### [Action item]
Within the material below, transcribe exactly the lines from the one holding "J'ai aussi tenté" through the one holding "J'ai surtout travaillé", keeping both ends and skipping the rest.

### Data in this exercise ###

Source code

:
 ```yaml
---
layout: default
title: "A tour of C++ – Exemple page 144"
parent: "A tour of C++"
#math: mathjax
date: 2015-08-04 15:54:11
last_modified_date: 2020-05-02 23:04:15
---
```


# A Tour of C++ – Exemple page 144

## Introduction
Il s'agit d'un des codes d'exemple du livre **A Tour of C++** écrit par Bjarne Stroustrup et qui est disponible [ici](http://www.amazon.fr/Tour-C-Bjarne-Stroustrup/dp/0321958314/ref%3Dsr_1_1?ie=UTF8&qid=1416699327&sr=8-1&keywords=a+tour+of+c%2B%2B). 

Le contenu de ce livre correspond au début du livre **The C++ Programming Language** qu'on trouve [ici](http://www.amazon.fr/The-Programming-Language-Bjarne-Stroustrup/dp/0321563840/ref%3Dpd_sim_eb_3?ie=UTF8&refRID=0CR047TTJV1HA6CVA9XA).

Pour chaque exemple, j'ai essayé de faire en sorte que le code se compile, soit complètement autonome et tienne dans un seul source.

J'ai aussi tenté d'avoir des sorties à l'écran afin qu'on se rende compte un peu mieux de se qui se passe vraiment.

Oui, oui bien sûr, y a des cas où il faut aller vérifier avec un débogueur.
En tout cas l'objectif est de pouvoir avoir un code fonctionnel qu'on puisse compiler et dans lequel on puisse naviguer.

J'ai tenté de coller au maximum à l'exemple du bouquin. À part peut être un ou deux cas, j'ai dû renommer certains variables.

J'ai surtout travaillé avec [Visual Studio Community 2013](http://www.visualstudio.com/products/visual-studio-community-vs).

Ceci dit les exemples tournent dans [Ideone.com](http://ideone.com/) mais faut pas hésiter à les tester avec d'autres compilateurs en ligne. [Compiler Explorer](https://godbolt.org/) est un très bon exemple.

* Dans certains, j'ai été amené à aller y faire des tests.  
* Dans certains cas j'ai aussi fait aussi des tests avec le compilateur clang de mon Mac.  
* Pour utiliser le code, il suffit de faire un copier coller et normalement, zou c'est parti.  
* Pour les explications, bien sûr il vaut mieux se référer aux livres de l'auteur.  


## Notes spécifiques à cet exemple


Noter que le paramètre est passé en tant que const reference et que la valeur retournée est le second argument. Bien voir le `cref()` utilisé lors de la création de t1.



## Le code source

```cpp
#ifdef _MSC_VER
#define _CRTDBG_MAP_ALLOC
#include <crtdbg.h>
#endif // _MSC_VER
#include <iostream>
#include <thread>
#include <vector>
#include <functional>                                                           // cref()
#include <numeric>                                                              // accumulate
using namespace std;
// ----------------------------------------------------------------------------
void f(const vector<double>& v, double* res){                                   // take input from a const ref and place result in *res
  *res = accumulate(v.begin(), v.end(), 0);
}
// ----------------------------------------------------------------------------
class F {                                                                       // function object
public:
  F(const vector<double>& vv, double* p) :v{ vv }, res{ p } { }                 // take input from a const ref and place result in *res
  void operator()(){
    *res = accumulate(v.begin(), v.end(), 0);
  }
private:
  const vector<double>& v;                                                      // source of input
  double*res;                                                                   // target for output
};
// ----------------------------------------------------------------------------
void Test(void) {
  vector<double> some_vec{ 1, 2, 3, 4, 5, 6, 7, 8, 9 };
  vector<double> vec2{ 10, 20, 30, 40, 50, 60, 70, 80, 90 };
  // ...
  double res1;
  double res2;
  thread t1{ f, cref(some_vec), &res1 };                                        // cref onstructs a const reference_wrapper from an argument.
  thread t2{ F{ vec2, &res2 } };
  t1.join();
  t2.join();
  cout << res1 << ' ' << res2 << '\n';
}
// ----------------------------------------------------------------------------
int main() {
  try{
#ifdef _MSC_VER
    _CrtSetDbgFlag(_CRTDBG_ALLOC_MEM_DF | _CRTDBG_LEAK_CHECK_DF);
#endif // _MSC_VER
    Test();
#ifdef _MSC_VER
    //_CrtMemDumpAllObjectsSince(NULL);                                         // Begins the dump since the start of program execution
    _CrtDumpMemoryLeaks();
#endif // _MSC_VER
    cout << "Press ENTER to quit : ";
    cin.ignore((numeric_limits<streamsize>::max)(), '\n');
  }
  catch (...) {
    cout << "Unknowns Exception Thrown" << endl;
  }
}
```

###

### [Exercise solution]
J'ai aussi tenté d'avoir des sorties à l'écran afin qu'on se rende compte un peu mieux de se qui se passe vraiment.

Oui, oui bien sûr, y a des cas où il faut aller vérifier avec un débogueur.
En tout cas l'objectif est de pouvoir avoir un code fonctionnel qu'on puisse compiler et dans lequel on puisse naviguer.

J'ai tenté de coller au maximum à l'exemple du bouquin. À part peut être un ou deux cas, j'ai dû renommer certains variables.

J'ai surtout travaillé avec [Visual Studio Community 2013](http://www.visualstudio.com/products/visual-studio-community-vs).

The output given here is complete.